Bengaluru: Dubai’s Emaar Properties PJSC has decided to terminate its 11-year-old joint venture with MGF Developments Ltd, Emaar MGF Land Ltd.
The joint venture will undergo reorganization through a demerger scheme, and Emaar Properties will drive the ongoing projects of the company in India.
In a statement on Dubai’s DFM General Index, Emaar, one of the largest developers in Dubai and the creator of the Burj Khalifa, said: “This reorganization will enable Emaar to implement focused strategy for its real estate business in India and will allow the business to undertake future expansion strategies. It will also enable Emaar to drive the development of ongoing projects in India.”
Details of the possible division of the land assets and projects between the partners were not disclosed.
Emaar MGF Land was the first partnership through a large foreign direct investment (FDI) in India’s real estate sector. The real estate market was at its peak in 2005 when the joint venture was formed. Emaar’s entry was followed by that of several other foreign (real estate) investors and developers.
In a notice to BSE on Wednesday, Emaar MGF Land said, “In order to lend greater focus to the operations of the company’s businesses and projects and for the purpose of capturing the potential for further growth and expansion, the Board of Directors of the company at its meeting held on 11 April 2016 have resolved (subject to approval of the shareholders and creditors of the company and relevant regulatory authorities), to take steps for reorganization of the company through Scheme of Demerger to be filed in court (scheme of arrangement under section 391 to section 394 of the Companies Act, 1956 (as amended)) of its undertaking(s) and have also authorized the company to execute necessary agreements and documents in respect thereof.”
Reports of a possible split surfaced last year but Emaar had always maintained that the joint venture is intact and committed to its projects in India.
Emaar Properties has around 49% stake in Delhi-based Emaar MGF Land, a JV formed in 2005 with the Guptas of MGF Developments, who own the remaining stake.
Shravan Gupta is the executive vice-chairman and managing director of Emaar MGF.
An Emaar MGF spokesperson said that the company had no further comment other than its statement to BSE.
Soon after its formation in 2005, Emaar MGF went on to aggressively acquire land in various parts of the country. It had 11,340 acres of land and 44 (residential, commercial and hospitality) projects in over 20 cities, according to a draft red herring prospectus the firm filed in 2009.
Emaar MGF was severely criticized over the poor quality of construction of the 2010 Commonwealth Games village in Delhi for which it also got a Rs.700 crore bailout package from the Delhi Development Authority.
In the last decade or so, it has completed just three residential projects—one each in Gurgaon and Chennai and the Commonwealth Games village, according to the company website.

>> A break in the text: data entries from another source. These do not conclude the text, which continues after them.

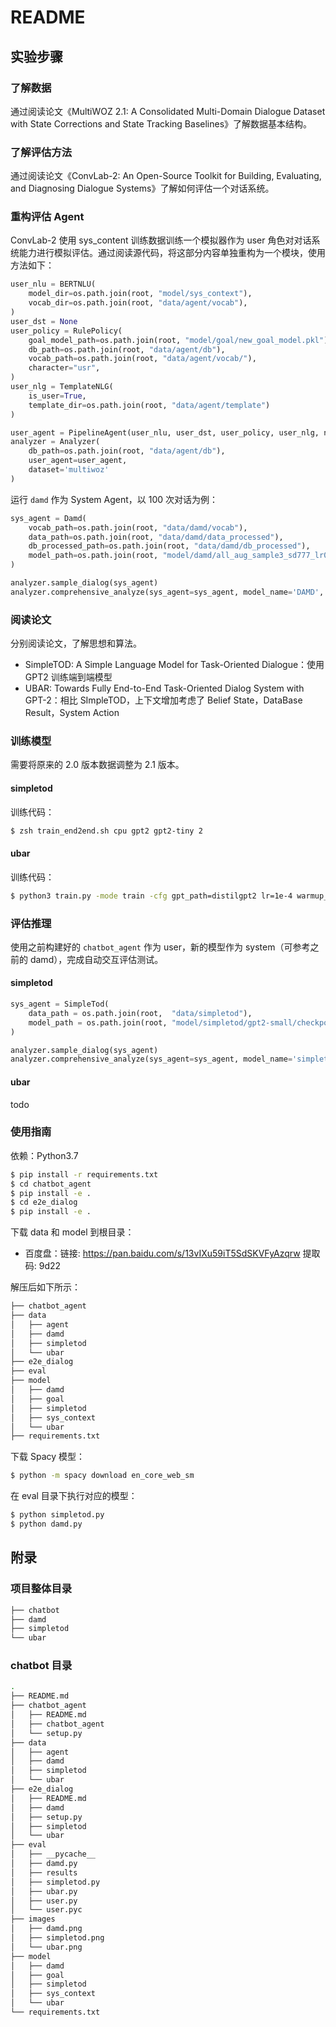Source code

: # README

## 实验步骤

### 了解数据

通过阅读论文《MultiWOZ 2.1: A Consolidated Multi-Domain Dialogue Dataset with State Corrections and State Tracking Baselines》了解数据基本结构。

### 了解评估方法

通过阅读论文《ConvLab-2: An Open-Source Toolkit for Building, Evaluating, and Diagnosing Dialogue Systems》了解如何评估一个对话系统。

### 重构评估 Agent

ConvLab-2 使用 sys_content 训练数据训练一个模拟器作为 user 角色对对话系统能力进行模拟评估。通过阅读源代码，将这部分内容单独重构为一个模块，使用方法如下：

```python
user_nlu = BERTNLU(
    model_dir=os.path.join(root, "model/sys_context"),
    vocab_dir=os.path.join(root, "data/agent/vocab"),
)
user_dst = None
user_policy = RulePolicy(
    goal_model_path=os.path.join(root, "model/goal/new_goal_model.pkl"),
    db_path=os.path.join(root, "data/agent/db"),
    vocab_path=os.path.join(root, "data/agent/vocab/"),
    character="usr",
)
user_nlg = TemplateNLG(
    is_user=True, 
    template_dir=os.path.join(root, "data/agent/template")
)

user_agent = PipelineAgent(user_nlu, user_dst, user_policy, user_nlg, name='user')
analyzer = Analyzer(
    db_path=os.path.join(root, "data/agent/db"), 
    user_agent=user_agent, 
    dataset='multiwoz'
)
```

运行 `damd` 作为 System Agent，以 100 次对话为例：

```python
sys_agent = Damd(
    vocab_path=os.path.join(root, "data/damd/vocab"),
    data_path=os.path.join(root, "data/damd/data_processed"),
    db_processed_path=os.path.join(root, "data/damd/db_processed"),
    model_path=os.path.join(root, "model/damd/all_aug_sample3_sd777_lr0.005_bs80_sp5_dc3")
)

analyzer.sample_dialog(sys_agent)
analyzer.comprehensive_analyze(sys_agent=sys_agent, model_name='DAMD', total_dialog=100)
```

### 阅读论文

分别阅读论文，了解思想和算法。

- SimpleTOD: A Simple Language Model for Task-Oriented Dialogue：使用 GPT2 训练端到端模型
- UBAR: Towards Fully End-to-End Task-Oriented Dialog System with GPT-2：相比 SImpleTOD，上下文增加考虑了 Belief State，DataBase Result，System Action

### 训练模型

需要将原来的 2.0 版本数据调整为 2.1 版本。

#### simpletod

训练代码：

```bash
$ zsh train_end2end.sh cpu gpt2 gpt2-tiny 2
```

#### ubar

训练代码：

```bash
$ python3 train.py -mode train -cfg gpt_path=distilgpt2 lr=1e-4 warmup_steps=2000 gradient_accumulation_steps=16 batch_size=2 epoch_num=60 exp_no=best_model
```

### 评估推理

使用之前构建好的 `chatbot_agent` 作为 user，新的模型作为 system（可参考之前的 damd），完成自动交互评估测试。

#### simpletod

```python
sys_agent = SimpleTod(
    data_path = os.path.join(root,  "data/simpletod"),
    model_path = os.path.join(root, "model/simpletod/gpt2-small/checkpoint-111")
)

analyzer.sample_dialog(sys_agent)
analyzer.comprehensive_analyze(sys_agent=sys_agent, model_name='simpletod', total_dialog=10)
```

#### ubar

todo

### 使用指南

依赖：Python3.7

```bash
$ pip install -r requirements.txt
$ cd chatbot_agent
$ pip install -e .
$ cd e2e_dialog
$ pip install -e .
```

下载 data 和 model 到根目录：

- 百度盘：链接: https://pan.baidu.com/s/13vIXu59iT5SdSKVFyAzqrw 提取码: 9d22

解压后如下所示：

```bash
├── chatbot_agent
├── data
│   ├── agent
│   ├── damd
│   ├── simpletod
│   └── ubar
├── e2e_dialog
├── eval
├── model
│   ├── damd
│   ├── goal
│   ├── simpletod
│   ├── sys_context
│   └── ubar
├── requirements.txt
```

下载 Spacy 模型：

```bash
$ python -m spacy download en_core_web_sm
```

在 eval 目录下执行对应的模型：

```bash
$ python simpletod.py
$ python damd.py
```

## 附录

### 项目整体目录

```bash
├── chatbot
├── damd
├── simpletod
└── ubar
```

### chatbot 目录

```bash
.
├── README.md
├── chatbot_agent
│   ├── README.md
│   ├── chatbot_agent
│   └── setup.py
├── data
│   ├── agent
│   ├── damd
│   ├── simpletod
│   └── ubar
├── e2e_dialog
│   ├── README.md
│   ├── damd
│   ├── setup.py
│   ├── simpletod
│   └── ubar
├── eval
│   ├── __pycache__
│   ├── damd.py
│   ├── results
│   ├── simpletod.py
│   ├── ubar.py
│   ├── user.py
│   └── user.pyc
├── images
│   ├── damd.png
│   ├── simpletod.png
│   └── ubar.png
├── model
│   ├── damd
│   ├── goal
│   ├── simpletod
│   ├── sys_context
│   └── ubar
└── requirements.txt
```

Despite actively bidding for hospitality projects, it subsequently exited many of them.
Currently, it has many ongoing residential projects in Gurgaon, Chennai, Hyderabad, Mohali, Lucknow and Indore and a few commercial office and retail projects as well.
“Since the inception, Emaar has put in most of the money, which has been used to buy land and start projects, while MGF provided some loan guarantees in a few projects. It would make sense for Emaar, which has a team here as well, to tie up with a new partner to finish the ongoing projects, and honestly, MGF doesn’t have much to lose in the whole deal,” said a property consultant, who didn’t to be named.
Property consultants believe that despite the financial backing of Emaar Properties, Emaar MGF never really acquired scale because of its many aborted attempts in going public.
Between 2007 and 2010, the firm filed draft prospectuses four times and slashed the size of its proposed initial public offering (IPO) from Rs.7,000 crore to Rs.1,600 crore. It eventually did not go ahead with the share sale.
“Emaar MGF did a great job in acquiring good land plots. Where it failed was in developing and delivering them to customers. Emaar capitalized the company very well, but things still didn’t fall in place and the partnership turned sour,” said a second property consultant, who too didn’t wish to be named.